In their own research focused on tipped workers, the Restaurant Opportunities Center (ROC) found that one in three tipped workers are parents, and of that number one in six rely on free and reduced lunch programs to feed their children. Poverty rates dramatically rise to 25% among tipped workers who are people of color. However, overall poverty decreases in states with higher minimum wage rates.
The Department of Labor recognizes tipped employees as those who “customarily and regularly” receive $30 or more per month in tips. According to the PolicyMatters Journal, that breaks down to $1.50 a day in tips each month. Employers are required to pay tipped workers $2.13 per hour. An employer can claim a “tip credit” up to $5.12, the difference between the direct wage they’re required to pay and the $7.25 federal minimum wage. According to the Department of Labor, an employer should make up the difference if a worker’s tips do not cover the difference.
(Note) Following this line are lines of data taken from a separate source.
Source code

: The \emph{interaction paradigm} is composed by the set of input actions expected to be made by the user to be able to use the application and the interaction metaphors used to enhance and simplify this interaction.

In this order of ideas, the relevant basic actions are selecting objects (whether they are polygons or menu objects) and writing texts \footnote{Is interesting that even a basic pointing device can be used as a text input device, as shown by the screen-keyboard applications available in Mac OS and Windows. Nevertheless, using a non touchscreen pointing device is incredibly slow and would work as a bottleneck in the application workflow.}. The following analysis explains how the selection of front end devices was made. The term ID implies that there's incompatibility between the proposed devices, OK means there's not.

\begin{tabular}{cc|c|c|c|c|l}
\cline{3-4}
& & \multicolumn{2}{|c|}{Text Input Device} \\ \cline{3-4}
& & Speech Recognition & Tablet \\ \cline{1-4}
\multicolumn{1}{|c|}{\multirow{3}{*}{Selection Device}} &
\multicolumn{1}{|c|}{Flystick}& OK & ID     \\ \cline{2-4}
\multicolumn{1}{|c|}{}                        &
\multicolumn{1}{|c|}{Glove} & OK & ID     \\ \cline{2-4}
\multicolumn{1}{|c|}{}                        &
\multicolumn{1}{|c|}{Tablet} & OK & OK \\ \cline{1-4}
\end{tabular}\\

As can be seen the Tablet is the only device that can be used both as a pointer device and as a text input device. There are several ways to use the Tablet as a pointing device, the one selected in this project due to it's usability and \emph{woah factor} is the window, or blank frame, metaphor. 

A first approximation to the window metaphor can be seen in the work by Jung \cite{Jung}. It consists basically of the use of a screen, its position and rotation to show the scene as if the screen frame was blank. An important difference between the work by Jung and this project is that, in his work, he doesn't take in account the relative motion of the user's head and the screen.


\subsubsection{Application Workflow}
The $2.13 tipped minimum wage has not changed since 1991, when it made up half of the overall minimum wage floor of $4.25. Today, the tipped minimum wage makes up just 29 percent of the regular federal minimum wage of $7.25. The Economic Policy Institute found that the real, inflation-adjusted value of the tipped wage and the federal minimum wage are both lower today than they were in 1966.
Some states and local jurisdictions are moving to raise their own minimum wage. A few states, like Minnesota, Delaware, and West Virginia, are also working to include tipped wage workers in those increases. However, organizations like the National Restaurant Association, the most prominent restaurant industry lobby, have succeeded in defeating many local and federal efforts to raise the tipped minimum wage.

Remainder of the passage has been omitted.